Look through the records, and wherever the string "Boundary" turns up, copy out that line.

_INFORMATION:_

==========

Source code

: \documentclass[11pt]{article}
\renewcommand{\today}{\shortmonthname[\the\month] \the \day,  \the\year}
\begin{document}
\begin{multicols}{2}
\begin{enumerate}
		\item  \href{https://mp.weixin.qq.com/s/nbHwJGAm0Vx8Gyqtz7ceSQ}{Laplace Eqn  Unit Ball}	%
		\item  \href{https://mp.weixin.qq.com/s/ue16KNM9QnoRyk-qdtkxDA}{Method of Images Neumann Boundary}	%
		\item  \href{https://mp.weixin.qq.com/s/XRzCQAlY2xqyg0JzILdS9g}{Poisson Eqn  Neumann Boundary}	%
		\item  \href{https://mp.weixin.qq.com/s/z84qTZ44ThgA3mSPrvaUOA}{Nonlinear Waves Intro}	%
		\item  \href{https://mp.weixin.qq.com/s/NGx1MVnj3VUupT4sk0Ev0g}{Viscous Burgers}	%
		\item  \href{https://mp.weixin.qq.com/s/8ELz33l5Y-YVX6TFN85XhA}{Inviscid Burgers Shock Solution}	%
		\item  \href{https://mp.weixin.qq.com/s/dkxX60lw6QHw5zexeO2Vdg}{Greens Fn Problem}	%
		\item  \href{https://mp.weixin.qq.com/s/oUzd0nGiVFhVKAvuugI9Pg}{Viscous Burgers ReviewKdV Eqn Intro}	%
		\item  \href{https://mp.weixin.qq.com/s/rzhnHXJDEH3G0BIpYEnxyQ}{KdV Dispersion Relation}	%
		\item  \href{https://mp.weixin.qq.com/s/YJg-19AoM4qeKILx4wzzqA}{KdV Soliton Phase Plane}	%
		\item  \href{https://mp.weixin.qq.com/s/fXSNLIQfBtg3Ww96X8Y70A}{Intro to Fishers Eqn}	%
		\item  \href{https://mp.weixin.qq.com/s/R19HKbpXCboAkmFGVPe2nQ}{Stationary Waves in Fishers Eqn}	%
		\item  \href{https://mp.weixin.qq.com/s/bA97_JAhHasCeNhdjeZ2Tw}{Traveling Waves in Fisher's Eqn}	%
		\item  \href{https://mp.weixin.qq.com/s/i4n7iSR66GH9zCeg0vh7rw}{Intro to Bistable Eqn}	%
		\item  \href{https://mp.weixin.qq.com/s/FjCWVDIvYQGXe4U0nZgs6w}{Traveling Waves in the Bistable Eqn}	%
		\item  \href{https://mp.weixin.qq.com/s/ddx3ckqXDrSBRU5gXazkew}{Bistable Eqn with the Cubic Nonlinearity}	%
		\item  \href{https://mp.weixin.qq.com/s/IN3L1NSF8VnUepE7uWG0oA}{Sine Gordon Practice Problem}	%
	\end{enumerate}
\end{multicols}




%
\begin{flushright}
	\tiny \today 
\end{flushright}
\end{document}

==========

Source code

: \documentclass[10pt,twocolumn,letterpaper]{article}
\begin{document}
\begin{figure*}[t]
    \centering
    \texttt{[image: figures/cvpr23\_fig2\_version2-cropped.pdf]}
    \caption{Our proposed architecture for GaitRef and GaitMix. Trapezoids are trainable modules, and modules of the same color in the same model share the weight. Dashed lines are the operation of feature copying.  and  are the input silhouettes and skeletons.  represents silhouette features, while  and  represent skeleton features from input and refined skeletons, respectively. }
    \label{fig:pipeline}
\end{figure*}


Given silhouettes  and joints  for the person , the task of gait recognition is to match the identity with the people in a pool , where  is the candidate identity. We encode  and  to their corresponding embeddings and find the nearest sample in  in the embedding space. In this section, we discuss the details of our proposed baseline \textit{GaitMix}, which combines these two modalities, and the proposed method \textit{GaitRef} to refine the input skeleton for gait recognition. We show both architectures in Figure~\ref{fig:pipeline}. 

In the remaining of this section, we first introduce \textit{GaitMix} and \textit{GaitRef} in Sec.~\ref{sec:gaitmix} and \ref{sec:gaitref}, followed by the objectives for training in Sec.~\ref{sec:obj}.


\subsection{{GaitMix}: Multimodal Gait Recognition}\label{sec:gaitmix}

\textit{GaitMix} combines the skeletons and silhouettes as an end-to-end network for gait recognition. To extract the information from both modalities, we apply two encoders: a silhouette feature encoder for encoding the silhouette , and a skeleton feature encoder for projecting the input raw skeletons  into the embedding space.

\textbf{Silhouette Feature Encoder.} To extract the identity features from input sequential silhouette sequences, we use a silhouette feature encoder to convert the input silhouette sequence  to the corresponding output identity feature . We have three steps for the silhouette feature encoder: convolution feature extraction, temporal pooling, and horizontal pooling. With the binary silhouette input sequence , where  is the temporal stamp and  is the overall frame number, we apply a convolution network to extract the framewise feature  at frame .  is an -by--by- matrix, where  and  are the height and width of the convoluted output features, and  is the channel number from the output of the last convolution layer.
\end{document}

==========

_RESPONSE AREA:_
		\item  \href{https://mp.weixin.qq.com/s/ue16KNM9QnoRyk-qdtkxDA}{Method of Images Neumann Boundary}	%
		\item  \href{https://mp.weixin.qq.com/s/XRzCQAlY2xqyg0JzILdS9g}{Poisson Eqn  Neumann Boundary}	%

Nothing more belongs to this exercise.